Dataset records Start Marker

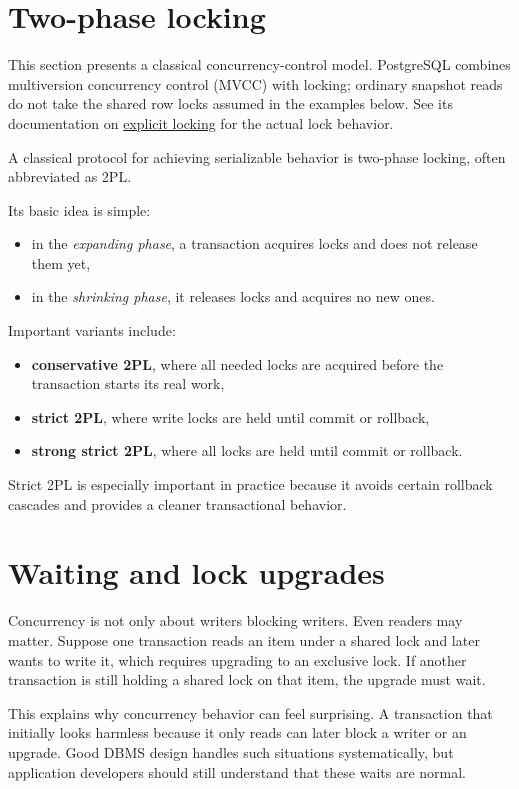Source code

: \documentclass[11pt,a4paper,openany]{book}
\begin{document}
\section{Two-phase locking}
This section presents a classical concurrency-control model. PostgreSQL combines multiversion concurrency control (MVCC) with locking; ordinary snapshot reads do not take the shared row locks assumed in the examples below. See its documentation on \href{https://www.postgresql.org/docs/18/explicit-locking.html}{explicit locking} for the actual lock behavior.

A classical protocol for achieving serializable behavior is two-phase locking, often abbreviated as 2PL.

Its basic idea is simple:
\begin{itemize}
\item in the \emph{expanding phase}, a transaction acquires locks and does not release them yet,
\item in the \emph{shrinking phase}, it releases locks and acquires no new ones.
\end{itemize}

Important variants include:
\begin{itemize}
\item \textbf{conservative 2PL}, where all needed locks are acquired before the transaction starts its real work,
\item \textbf{strict 2PL}, where write locks are held until commit or rollback,
\item \textbf{strong strict 2PL}, where all locks are held until commit or rollback.
\end{itemize}

Strict 2PL is especially important in practice because it avoids certain rollback cascades and provides a cleaner transactional behavior.

\section{Waiting and lock upgrades}
Concurrency is not only about writers blocking writers. Even readers may matter. Suppose one transaction reads an item under a shared lock and later wants to write it, which requires upgrading to an exclusive lock. If another transaction is still holding a shared lock on that item, the upgrade must wait.

This explains why concurrency behavior can feel surprising. A transaction that initially looks harmless because it only reads can later block a writer or an upgrade. Good DBMS design handles such situations systematically, but application developers should still understand that these waits are normal.
\end{document}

Dataset records End Marker

→ **To do**:
In the records above, find each line that mentions the string "emph", then copy it.

→ **Exercise solution**:
\item in the \emph{expanding phase}, a transaction acquires locks and does not release them yet,
\item in the \emph{shrinking phase}, it releases locks and acquires no new ones.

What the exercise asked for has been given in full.